**Problem details**
Wherever the word "filmora" shows up in the data, report the line it sits in.

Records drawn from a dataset
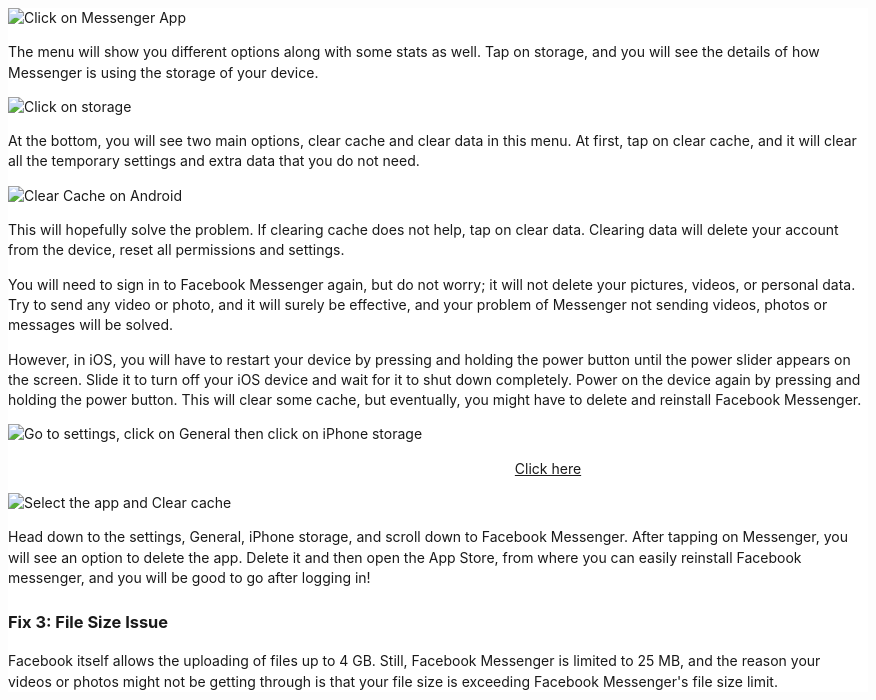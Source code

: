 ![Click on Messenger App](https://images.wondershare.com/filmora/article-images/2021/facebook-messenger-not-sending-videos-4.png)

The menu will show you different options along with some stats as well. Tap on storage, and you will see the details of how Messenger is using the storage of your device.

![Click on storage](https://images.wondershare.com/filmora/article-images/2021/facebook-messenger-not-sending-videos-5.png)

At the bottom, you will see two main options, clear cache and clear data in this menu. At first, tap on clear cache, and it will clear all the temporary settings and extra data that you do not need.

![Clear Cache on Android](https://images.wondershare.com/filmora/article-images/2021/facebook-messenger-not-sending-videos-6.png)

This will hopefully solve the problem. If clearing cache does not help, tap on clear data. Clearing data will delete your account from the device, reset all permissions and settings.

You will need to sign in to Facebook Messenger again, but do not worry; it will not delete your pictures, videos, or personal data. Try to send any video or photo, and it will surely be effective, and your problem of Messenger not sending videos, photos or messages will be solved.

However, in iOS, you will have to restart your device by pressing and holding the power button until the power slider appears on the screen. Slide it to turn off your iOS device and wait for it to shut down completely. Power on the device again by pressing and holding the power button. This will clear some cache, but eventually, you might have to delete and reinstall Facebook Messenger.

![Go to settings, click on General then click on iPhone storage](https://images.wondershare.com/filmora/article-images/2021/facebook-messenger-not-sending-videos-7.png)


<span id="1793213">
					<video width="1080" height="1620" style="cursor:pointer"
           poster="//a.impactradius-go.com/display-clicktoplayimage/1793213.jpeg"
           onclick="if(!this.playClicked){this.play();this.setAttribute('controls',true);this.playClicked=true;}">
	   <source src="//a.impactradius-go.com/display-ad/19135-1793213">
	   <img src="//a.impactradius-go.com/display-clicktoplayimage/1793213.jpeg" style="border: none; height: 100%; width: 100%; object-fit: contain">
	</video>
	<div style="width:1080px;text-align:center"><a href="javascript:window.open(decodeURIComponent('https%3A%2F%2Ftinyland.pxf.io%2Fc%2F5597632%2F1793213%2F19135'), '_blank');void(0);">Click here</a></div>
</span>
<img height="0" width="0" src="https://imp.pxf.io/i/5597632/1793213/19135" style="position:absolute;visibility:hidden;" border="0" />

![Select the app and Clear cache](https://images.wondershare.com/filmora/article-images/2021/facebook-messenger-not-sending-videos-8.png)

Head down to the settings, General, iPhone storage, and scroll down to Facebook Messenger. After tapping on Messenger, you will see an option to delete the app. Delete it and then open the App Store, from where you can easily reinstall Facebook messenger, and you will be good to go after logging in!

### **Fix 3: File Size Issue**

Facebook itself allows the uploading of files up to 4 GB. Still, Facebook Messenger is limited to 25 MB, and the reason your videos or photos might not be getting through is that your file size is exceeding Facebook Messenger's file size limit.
* * *
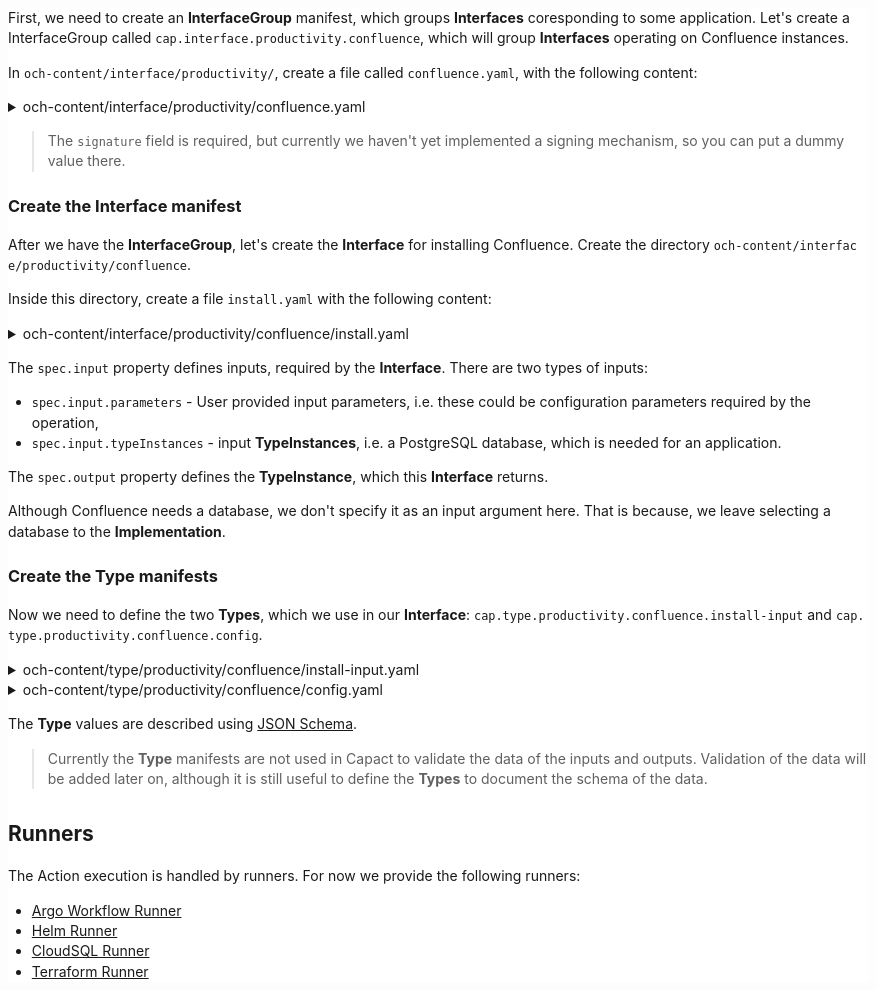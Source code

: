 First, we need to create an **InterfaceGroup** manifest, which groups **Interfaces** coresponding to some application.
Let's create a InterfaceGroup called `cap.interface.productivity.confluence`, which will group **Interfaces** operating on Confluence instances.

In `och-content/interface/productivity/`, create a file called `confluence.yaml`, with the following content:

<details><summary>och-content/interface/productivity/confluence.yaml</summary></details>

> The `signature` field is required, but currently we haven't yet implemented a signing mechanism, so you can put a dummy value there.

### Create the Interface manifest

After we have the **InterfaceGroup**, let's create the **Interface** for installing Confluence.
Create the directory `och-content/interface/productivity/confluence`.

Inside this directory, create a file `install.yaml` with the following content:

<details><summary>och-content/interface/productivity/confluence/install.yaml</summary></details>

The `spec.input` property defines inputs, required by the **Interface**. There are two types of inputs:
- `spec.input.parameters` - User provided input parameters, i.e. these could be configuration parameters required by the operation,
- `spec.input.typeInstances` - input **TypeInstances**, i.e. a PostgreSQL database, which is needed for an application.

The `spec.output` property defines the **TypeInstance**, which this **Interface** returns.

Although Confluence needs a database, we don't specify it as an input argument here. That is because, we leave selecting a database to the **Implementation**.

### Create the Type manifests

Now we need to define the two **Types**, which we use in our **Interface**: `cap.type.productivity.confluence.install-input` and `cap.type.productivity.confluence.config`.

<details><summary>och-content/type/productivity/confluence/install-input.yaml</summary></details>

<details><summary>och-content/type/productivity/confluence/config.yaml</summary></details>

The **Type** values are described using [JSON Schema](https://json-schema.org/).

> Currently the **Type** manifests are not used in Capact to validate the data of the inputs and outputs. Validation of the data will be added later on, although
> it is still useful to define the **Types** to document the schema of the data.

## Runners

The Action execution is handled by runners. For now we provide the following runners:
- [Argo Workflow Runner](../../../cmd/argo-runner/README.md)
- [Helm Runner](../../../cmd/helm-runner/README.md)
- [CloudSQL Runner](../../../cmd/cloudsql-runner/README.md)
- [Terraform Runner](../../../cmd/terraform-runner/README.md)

**Answer**
: ![Click on Messenger App](https://images.wondershare.com/filmora/article-images/2021/facebook-messenger-not-sending-videos-4.png)
![Click on storage](https://images.wondershare.com/filmora/article-images/2021/facebook-messenger-not-sending-videos-5.png)
![Clear Cache on Android](https://images.wondershare.com/filmora/article-images/2021/facebook-messenger-not-sending-videos-6.png)
![Go to settings, click on General then click on iPhone storage](https://images.wondershare.com/filmora/article-images/2021/facebook-messenger-not-sending-videos-7.png)
![Select the app and Clear cache](https://images.wondershare.com/filmora/article-images/2021/facebook-messenger-not-sending-videos-8.png)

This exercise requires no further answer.